The New Year’s arrival is always a good time for any industry to take stock and chart the way forward. And, as we kick off 2014, it definitely seems to me we’re at a crossroads on several key issues in big data analytics. Below are a few signposts to consider, and I’ll be writing more about these in the weeks and months ahead.
The Expanding Data Universe: Consider modern day wide-scale revolutions like converting from 3g to 4g in telecommunications, augmenting traditional web logs with behavioral and social data, transitioning from aggregate to real-time sensor data or consumers migrating from the Web to mobile apps. These trends carry huge implications for our industry. Part of Hadoop’s allure is the promise of low cost storage, but what about insights? Our sector not only needs to meet high expectations as the data management backbone to support sudden, order-of-magnitude increases in data of 10x or more, but we also need to combine data sources to see the full picture—and turn data to insight and insight to action.
Cloud Evolution: I’ve spoken before about how the cloud is increasingly a realm for not just traditional services, but also high-performance computing; and this evolution comes with some hurdles. As confidence and capabilities grow, the cloud is an increasingly viable option for business-critical operations, and cloud-based architectures can allow for more frequent and easier experimentation—a hallmark of successful analytics. We as an industry need to continue to optimize both traditional and cloud-based solutions to offer the best flexibility, to allow for breakthrough insights.
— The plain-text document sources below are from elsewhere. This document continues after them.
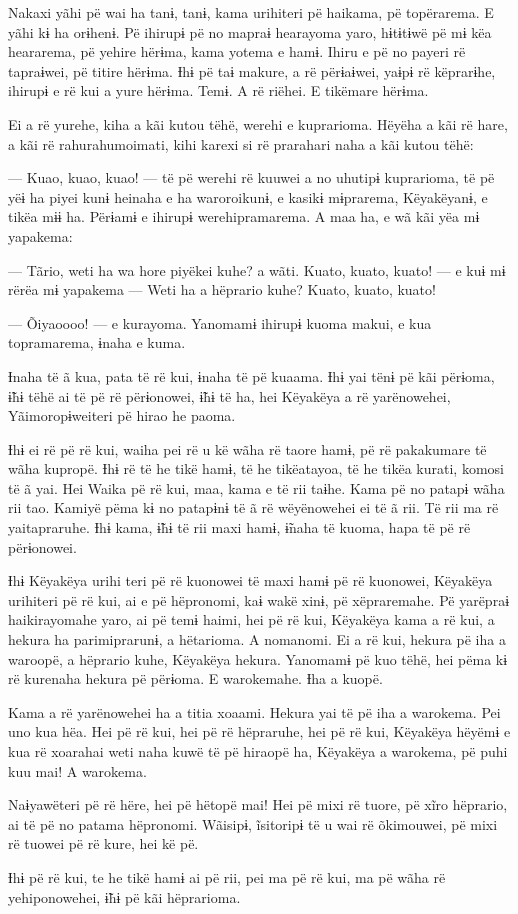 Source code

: Nakaxi yãhi pë wai ha tanɨ, tanɨ, kama urihiteri pë haikama, pë
topërarema. E yãhi kɨ ha orɨhenɨ. Pë ihirupɨ pë no mapraɨ hearayoma
yaro, hɨtɨtɨwë pë mɨ këa heararema, pë yehire hërɨma, kama yotema e
hamɨ. Ihiru e pë no payeri rë tapraɨwei, pë titire hërɨma. Ɨhɨ pë taɨ
makure, a rë përɨaɨwei, yaɨpɨ rë këprarɨhe, ihirupɨ e rë kui a yure
hërɨma. Temɨ. A rë riëhei. E tikëmare hërɨma. 

Ei a rë yurehe, kiha a kãi kutou tëhë, werehi e kuprarioma. Hëyëha a kãi
rë hare, a kãi rë rahurahumoimati, kihi karexi si rë prarahari naha a
kãi kutou tëhë: 

--- Kuao, kuao, kuao! --- të pë werehi rë kuuwei a no uhutipɨ
kuprarioma, të pë yëɨ ha piyei kunɨ heinaha e ha waroroikunɨ, e kasikɨ
mɨprarema, Këyakëyanɨ, e tikëa mɨɨ ha. Përɨamɨ e ihirupɨ
werehipramarema. A maa ha, e wã kãi yëa mɨ yapakema: 

--- Tãrio, weti ha wa hore piyëkei kuhe? a wãti. Kuato, kuato, kuato!
--- e kuɨ mɨ rërëa mɨ yapakema --- Weti ha a hëprario kuhe? Kuato,
kuato, kuato! 

--- Õiyaoooo! --- e kurayoma. Yanomamɨ ihirupɨ kuoma makui, e kua
topramarema, ɨnaha e kuma. 

Ɨnaha të ã kua, pata të rë kui, ɨnaha të pë kuaama. Ɨhɨ yai tënɨ pë kãi
përɨoma, ɨ̃hɨ tëhë ai të pë rë përɨonowei, ɨ̃hɨ të ha, hei Këyakëya a rë
yarënowehei, Yãimoropɨweiteri pë hirao he paoma. 

Ɨhɨ ei rë pë rë kui, waiha pei rë u kë wãha rë taore hamɨ, pë rë
pakakumare të wãha kupropë. Ɨhɨ rë të he tikë hamɨ, të he tikëatayoa, të
he tikëa kurati, komosi të ã yai. Hei Waika pë rë kui, maa, kama e të
rii taɨhe. Kama pë no patapɨ wãha rii tao. Kamiyë pëma kɨ no patapɨnɨ të
ã rë wëyënowehei ei të ã rii. Të rii ma rë yaitapraruhe. Ɨhɨ kama, ɨ̃hɨ
të rii maxi hamɨ, ɨ̃naha të kuoma, hapa të pë rë përɨonowei. 

Ɨhɨ Këyakëya urihi teri pë rë kuonowei të maxi hamɨ pë rë kuonowei,
Këyakëya urihiteri pë rë kui, ai e pë hëpronomi, kaɨ wakë xinɨ, pë
xëpraremahe. Pë yarëpraɨ haikirayomahe yaro, ai pë temɨ haimi, hei pë rë
kui, Këyakëya kama a rë kui, a hekura ha parimiprarunɨ, a hëtarioma. A nomanomi. Ei a rë kui, hekura pë iha a waroopë, a hëprario kuhe,
Këyakëya hekura. Yanomamɨ pë kuo tëhë, hei pëma kɨ rë kurenaha hekura pë
përɨoma. E warokemahe. Ɨha a kuopë. 

Kama a rë yarënowehei ha a titia xoaami. Hekura yai të pë iha a
warokema. Pei uno kua hëa. Hei pë rë kui, hei pë rë hëpraruhe, hei pë rë
kui, Këyakëya hëyëmɨ e kua rë xoarahai weti naha kuwë të pë hiraopë ha,
Këyakëya a warokema, pë puhi kuu mai! A warokema. 

Naɨyawëteri pë rë hëre, hei pë hëtopë mai! Hei pë mixi rë tuore, pë xĩro
hëprario, ai të pë no patama hëpronomi. Wãisipɨ, ĩsitoripɨ të u wai rë
õkimouwei, pë mixi rë tuowei pë rë kure, hei kë pë. 

Ɨhɨ pë rë kui, te he tikë hamɨ ai pë rii, pei ma pë rë kui, ma pë wãha
rë yehiponowehei, ɨ̃hɨ pë kãi hëprarioma.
New Techniques, New Users: We are constantly seeing new and exciting frontiers emerge in big data analytics – including NoSQL, MapReduce, graph analysis and beyond – that multiply options and perspectives around an ever expanding variety of data. Our industry has to continue working to cohesively blend these data sets and capabilities. Just as important, we need to find more ways to expand easy, intuitive access to as many eyes as possible...not just data scientists. The best insights come from a nexus of many data types, many analytic options and many different people taking part in the effort.
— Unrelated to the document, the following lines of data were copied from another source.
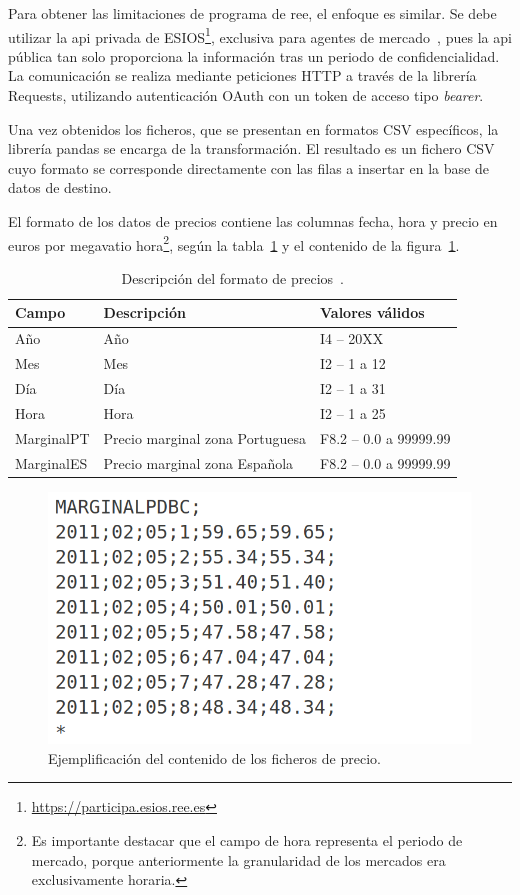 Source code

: Para obtener las limitaciones de programa de \gls{ree}, el enfoque es similar. Se debe utilizar la \gls{api} privada de ESIOS\footnote{\url{https://participa.esios.ree.es}}, exclusiva para agentes de mercado~\cite{red2025esios}, pues la \gls{api} pública tan solo proporciona la información tras un periodo de confidencialidad. La comunicación se realiza mediante peticiones HTTP a través de la librería Requests, utilizando autenticación OAuth con un token de acceso tipo \textit{bearer}.

Una vez obtenidos los ficheros, que se presentan en formatos CSV específicos, la librería pandas se encarga de la transformación. El resultado es un fichero CSV cuyo formato se corresponde directamente con las filas a insertar en la base de datos de destino.

El formato de los datos de precios contiene las columnas fecha, hora y precio en euros por megavatio hora\footnote{Es importante destacar que el campo de hora representa el periodo de mercado, porque anteriormente la granularidad de los mercados era exclusivamente horaria.}, según la tabla~\ref{tab:descripción-precio} y el contenido de la figura~\ref{fig:contenido-precio}.

\begin{table}[ht]
  \centering
  \begin{tabular}{|l|p{7.5cm}|l|}
    \hline
    Campo      & Descripción                     & Valores válidos        \\
    \hline
    Año        & Año                             & I4 -- 20XX             \\
    Mes        & Mes                             & I2 -- 1 a 12           \\
    Día        & Día                             & I2 -- 1 a 31           \\
    Hora       & Hora                            & I2 -- 1 a 25           \\
    MarginalPT & Precio marginal zona Portuguesa & F8.2 -- 0.0 a 99999.99 \\
    MarginalES & Precio marginal zona Española   & F8.2 -- 0.0 a 99999.99 \\
    \hline
  \end{tabular}
  \caption[Descripción del formato de precios.]{Descripción del formato de precios~\cite{omie2025modelo}.}
  \label{tab:descripción-precio}
\end{table}

\begin{figure}
  \centering
  \includegraphics[width=0.5\linewidth]{figures/contenido-precio.png}
  \caption[Ejemplificación del contenido de los ficheros de precio.]{Ejemplificación del contenido de los ficheros de precio.}
  \label{fig:contenido-precio}
\end{figure}

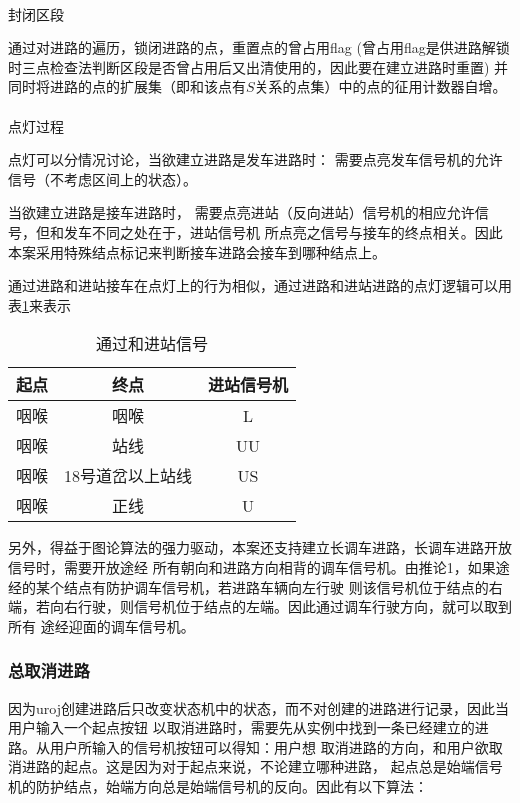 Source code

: \paragraph{}封闭区段

通过对进路的遍历，锁闭进路的点，重置点的曾占用flag
(曾占用flag是供进路解锁时三点检查法判断区段是否曾占用后又出清使用的，因此要在建立进路时重置)
并同时将进路的点的扩展集（即和该点有$S$关系的点集）中的点的征用计数器自增。

\paragraph{}点灯过程

点灯可以分情况讨论，当欲建立进路是发车进路时：
需要点亮发车信号机的允许信号（不考虑区间上的状态）。

当欲建立进路是接车进路时，
需要点亮进站（反向进站）信号机的相应允许信号，但和发车不同之处在于，进站信号机
所点亮之信号与接车的终点相关。因此本案采用特殊结点标记来判断接车进路会接车到哪种结点上。

通过进路和进站接车在点灯上的行为相似，通过进路和进站进路的点灯逻辑可以用表\ref{homw_light}来表示

\begin{table}[htpb!]
    \centering
    \caption{\label{homw_light}通过和进站信号}
    \begin{tabular}{ccc}
        \toprule
        起点 & 终点             & 进站信号机 \\
        \midrule
        咽喉 & 咽喉             & L          \\
        咽喉 & 站线             & UU         \\
        咽喉 & 18号道岔以上站线 & US         \\
        咽喉 & 正线             & U          \\
        \bottomrule
    \end{tabular}
\end{table}

另外，得益于图论算法的强力驱动，本案还支持建立长调车进路，长调车进路开放信号时，需要开放途经
所有朝向和进路方向相背的调车信号机。由推论1，如果途经的某个结点有防护调车信号机，若进路车辆向左行驶
则该信号机位于结点的右端，若向右行驶，则信号机位于结点的左端。因此通过调车行驶方向，就可以取到所有
途经迎面的调车信号机。

\subsubsection{总取消进路}
因为uroj创建进路后只改变状态机中的状态，而不对创建的进路进行记录，因此当用户输入一个起点按钮
以取消进路时，需要先从实例中找到一条已经建立的进路。从用户所输入的信号机按钮可以得知：用户想
取消进路的方向，和用户欲取消进路的起点。这是因为对于起点来说，不论建立哪种进路，
起点总是始端信号机的防护结点，始端方向总是始端信号机的反向。因此有以下算法：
Further Optimizing In-Memory: In-Memory promises lightning fast performance. But, while the cost of memory generally is going down, it remains the most expensive component of the hardware stack. Performance and cost requirements should not be at odds, and our industry needs to keep working on comprehensive multi-temperature data management solutions that strategically and automatically prioritize in-memory technology for only the hottest, most used data. Economical, systems-level approaches to multi-temperature data management are the new norm, and we need to continue optimizing.